I still think the suggestion has merit from a user perspective. It’s easy to use NewType and static analysis to enforce theorem guarantees (e.g. given a positive-definite matrix A and left-singular vectors U of rank k…). It’s not currently possible to have both that and duck typing.

I need to read into more how SCA libraries work, because I don’t yet see whether what I’ve suggested has some theoretical conflict with what NewType means at a user level or if its just a conflict internal to how type analyzers process them.

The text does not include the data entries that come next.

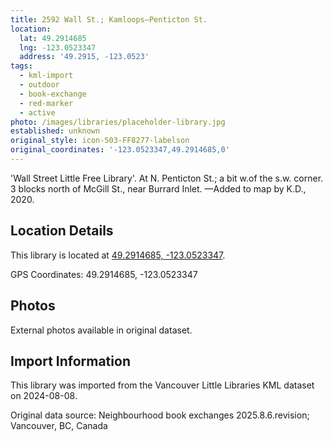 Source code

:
 ```yaml
---
title: 2592 Wall St.; Kamloops—Penticton St.
location:
  lat: 49.2914685
  lng: -123.0523347
  address: '49.2915, -123.0523'
tags:
  - kml-import
  - outdoor
  - book-exchange
  - red-marker
  - active
photo: /images/libraries/placeholder-library.jpg
established: unknown
original_style: icon-503-FF8277-labelson
original_coordinates: '-123.0523347,49.2914685,0'
---
```

'Wall Street Little Free Library'.
At N. Penticton St.; a bit w.of the s.w. corner.
3 blocks north of McGill St., near Burrard Inlet.
—Added to map by K.D., 2020.

## Location Details

This library is located at [49.2914685, -123.0523347](https://www.google.com/maps?q=49.2914685,-123.0523347).

GPS Coordinates: 49.2914685, -123.0523347

## Photos

External photos available in original dataset.

## Import Information

This library was imported from the Vancouver Little Libraries KML dataset on 2024-08-08.

Original data source: Neighbourhood book exchanges 2025.8.6.revision; Vancouver, BC, Canada

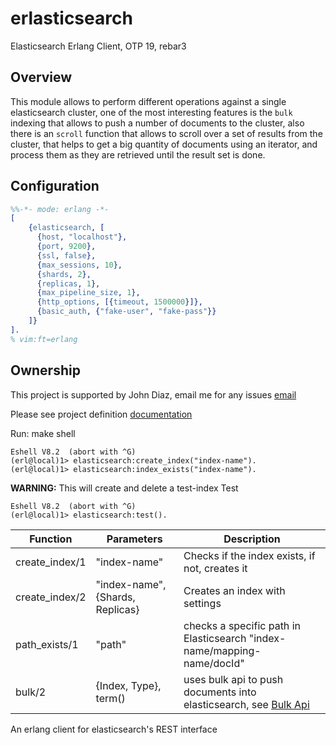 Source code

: # erlasticsearch

Elasticsearch Erlang Client, OTP 19, rebar3

## Overview

This module allows to perform different operations against a single elasticsearch cluster, 
one of the most interesting features is the `bulk` indexing that allows to push a number 
of documents to the cluster, also there is an `scroll` function that allows to scroll over
a set of results from the cluster, that helps to get a big quantity of documents using an
iterator, and process them as they are retrieved until the result set is done.

## Configuration
```erlang
%%-*- mode: erlang -*-
[
    {elasticsearch, [
      {host, "localhost"},
      {port, 9200},
      {ssl, false},
      {max_sessions, 10},
      {shards, 2},
      {replicas, 1},
      {max_pipeline_size, 1},
      {http_options, [{timeout, 1500000}]},
      {basic_auth, {"fake-user", "fake-pass"}}
    ]}
].
% vim:ft=erlang
```

## Ownership

This project is supported by John Diaz, email me for any issues [email][email]

Please see project definition [documentation][api-documentation]

Run:
    make shell
    
    Eshell V8.2  (abort with ^G)
    (erl@local)1> elasticsearch:create_index("index-name").
    (erl@local)1> elasticsearch:index_exists("index-name").

**WARNING:**  This will create and delete a test-index
    Test
    
    Eshell V8.2  (abort with ^G)
    (erl@local)1> elasticsearch:test().
    

Function | Parameters | Description
----- | ----------- | --------
create_index/1 | "index-name" | Checks if the index exists, if not, creates it
create_index/2 | "index-name", {Shards, Replicas}  | Creates an index with settings
path_exists/1 | "path" | checks a specific path in Elasticsearch "index-name/mapping-name/docId"
bulk/2 | {Index, Type}, term() | uses bulk api to push documents into elasticsearch, see [Bulk Api](https://www.elastic.co/guide/en/elasticsearch/reference/2.4/docs-bulk.html)


An erlang client for elasticsearch's REST interface

[email]: mailto:clientes@desarrollowebmedellin.com
[api-documentation]: https://elpaisa.github.io/erlastic/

If what you’re trying to achieve is a version of NewType that accepts a protocol and returns a nominal type which implements just that protocol and will correctly wrap any type that implements the source protocol, you can definitely do that, although it will be a little bit more clumsy than being able to directly use NewType to create the type constructor:

from typing import cast, reveal_type, Protocol

class XProtocol(Protocol):
    @property
    def x(self) -> int:
        return NotImplemented  # so X isn't considered abstract

class X(XProtocol):
    def __new__(cls, obj: XProtocol) -> "X":
        return cast("X", obj)

class Foo:
    x: int
    
x = X(Foo())
reveal_type(x)

In particular this portion is more or less functionally equivalent to what NewType("X", Base) returns:

class X(Base):
    def __new__(cls, obj: Base) -> "X":
        return cast("X", obj)

I’ll pass in this case. Those using NewType should see the error from static analysis, and I’d prefer not to be adding to the costs of imports by doing more work everywhere these exist at a module level, while there is an argument for it from consistency, the target audience for this feature already should be getting consistent feedback.